I've also written that because of my penchant for mocking and questioning the intelligence of those who have blended the religious with the political, I feel obligated to examine the Judeo-Christian tradition every now and then and see if anything's changed; to see if it speaks to me. And it never does. Part of the reason I studied Biblical Hebrew in college (at the Moravian Theological Seminary, no less) was because I wanted to read the Old Testament in its original language so I could read it as originally written, not as a bunch of translators with their own agendas decided it said. That class was where I learned things like how what's in the English OT as "God" starts out as "elohim", which is a plural form and then becomes YHWH; and how the first woman starts out as (transliterating here) "ishah" (woman) and doesn't become "chevah" (Eve) until the second telling of the creation story in Genesis -- an inconsistency that gave rise to the notion of Lilith as Eve's predecessor. A relative gave me an Old Testament with English on one side and Hebrew on the other, but I never got very far with my project, and alas, I've long since forgotten all the Hebrew I knew.
But no matter how many times I revisit this spiritual system, with its punitive, capricious alpha male deity who tests Abraham's faith by telling him to take his beloved son Isaac up to Mount Moriah and sacrifice him -- and at the last minute says "Kidding! Just wanted to see if you'd do it!"; its virgin birth and a man walking among us as the literal son of this anthropormophized deity, who died so that David Vitter could patronize prostitutes and Jim Bakker could have sex with Jessica Hahn and embezzle money from tens of thousands of people and so that Larry Craig could decry homosexuality while cruising in airport bathrooms, the answer always comes back "Naah."
But on Christmas Eve, I understand why people believe. I love Christmas Eve. I love it because it is the quiet after the storm of shopping; after the stores are closed and the horn honking and fighting over parking spaces and the orgy of consuming takes a break before becoming an orgy of acquisition the next morning. Most people are at home, with the lights on both inside and outside their homes. On my street, many people line the sidewalk with luminaria. I can step outside, and if it's a clear night, I can see stars in the sky and hear nary a sound, save the slight white noise from the highway three miles away.

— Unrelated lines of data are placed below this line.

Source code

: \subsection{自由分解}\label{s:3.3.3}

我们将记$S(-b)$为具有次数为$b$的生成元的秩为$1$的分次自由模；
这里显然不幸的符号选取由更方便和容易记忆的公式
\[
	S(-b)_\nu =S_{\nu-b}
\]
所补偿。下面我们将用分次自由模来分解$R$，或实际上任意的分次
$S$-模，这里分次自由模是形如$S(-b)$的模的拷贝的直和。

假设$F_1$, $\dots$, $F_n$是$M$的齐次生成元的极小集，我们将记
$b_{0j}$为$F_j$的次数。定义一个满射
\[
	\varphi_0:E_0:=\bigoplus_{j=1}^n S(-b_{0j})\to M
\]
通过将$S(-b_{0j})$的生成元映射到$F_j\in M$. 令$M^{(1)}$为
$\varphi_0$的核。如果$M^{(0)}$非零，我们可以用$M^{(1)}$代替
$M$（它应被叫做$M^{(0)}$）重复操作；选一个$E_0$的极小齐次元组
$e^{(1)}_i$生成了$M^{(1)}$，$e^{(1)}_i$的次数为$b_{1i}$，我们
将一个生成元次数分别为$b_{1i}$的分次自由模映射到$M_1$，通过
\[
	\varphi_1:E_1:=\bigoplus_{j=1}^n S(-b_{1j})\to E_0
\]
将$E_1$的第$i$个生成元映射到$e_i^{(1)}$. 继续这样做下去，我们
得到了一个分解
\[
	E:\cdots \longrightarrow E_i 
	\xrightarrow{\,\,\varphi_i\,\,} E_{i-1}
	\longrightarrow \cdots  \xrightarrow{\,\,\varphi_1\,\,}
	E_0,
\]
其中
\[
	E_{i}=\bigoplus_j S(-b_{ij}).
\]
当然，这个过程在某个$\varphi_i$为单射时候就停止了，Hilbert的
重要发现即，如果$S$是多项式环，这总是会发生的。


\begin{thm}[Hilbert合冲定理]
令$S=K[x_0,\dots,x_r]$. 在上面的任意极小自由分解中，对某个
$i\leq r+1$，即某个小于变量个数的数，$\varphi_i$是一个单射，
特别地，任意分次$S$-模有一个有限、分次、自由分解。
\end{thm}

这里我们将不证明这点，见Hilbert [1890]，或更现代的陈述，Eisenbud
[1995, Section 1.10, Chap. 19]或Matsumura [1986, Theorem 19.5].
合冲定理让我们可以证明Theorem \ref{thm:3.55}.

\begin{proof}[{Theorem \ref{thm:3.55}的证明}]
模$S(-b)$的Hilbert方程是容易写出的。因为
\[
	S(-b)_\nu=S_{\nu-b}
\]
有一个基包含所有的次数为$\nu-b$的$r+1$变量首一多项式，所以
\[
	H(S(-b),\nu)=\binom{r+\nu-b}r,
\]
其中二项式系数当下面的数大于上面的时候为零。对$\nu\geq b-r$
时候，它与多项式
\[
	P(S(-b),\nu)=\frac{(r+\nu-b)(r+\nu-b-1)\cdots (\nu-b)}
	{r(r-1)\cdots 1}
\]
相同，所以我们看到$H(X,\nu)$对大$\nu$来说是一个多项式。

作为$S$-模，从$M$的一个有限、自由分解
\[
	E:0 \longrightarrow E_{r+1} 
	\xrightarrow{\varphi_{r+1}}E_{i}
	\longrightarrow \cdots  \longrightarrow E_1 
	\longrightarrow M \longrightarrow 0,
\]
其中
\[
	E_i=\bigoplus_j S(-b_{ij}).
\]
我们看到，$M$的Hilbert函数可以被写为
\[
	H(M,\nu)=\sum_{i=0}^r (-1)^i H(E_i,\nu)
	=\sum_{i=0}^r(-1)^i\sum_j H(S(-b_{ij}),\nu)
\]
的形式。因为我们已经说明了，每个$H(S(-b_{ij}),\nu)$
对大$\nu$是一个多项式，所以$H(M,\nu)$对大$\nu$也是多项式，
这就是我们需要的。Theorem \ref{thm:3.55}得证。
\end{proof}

And if I stand very still and listen to the quiet, I can visualize a young couple in a makeshift shelter, surrounded by well wishers from afar, with a newborn whose arrival they don't quite understand but that they know promises great things for mankind. They're a little bit frightened, but also awed at the huge responsibility they face in caring for this tiny child and nurturing him into the man whom some will believe is a god. As this couple looks up at the same sky I do, they also feel insignificant, and inadequate to the task they face -- not much different from what all new parents must feel. Tonight, millions of people think about this tableau that even I can see. And for a brief time, it reminds them of what they've often forgotten during the shopping frenzy of the last four weeks; of what they celebrate tonight and tomorrow.
For those who believe, I wish you all a joyous Christmas filled with love and wonder.
And for the rest of us, well, it's a good day to watch The Lord of the Rings.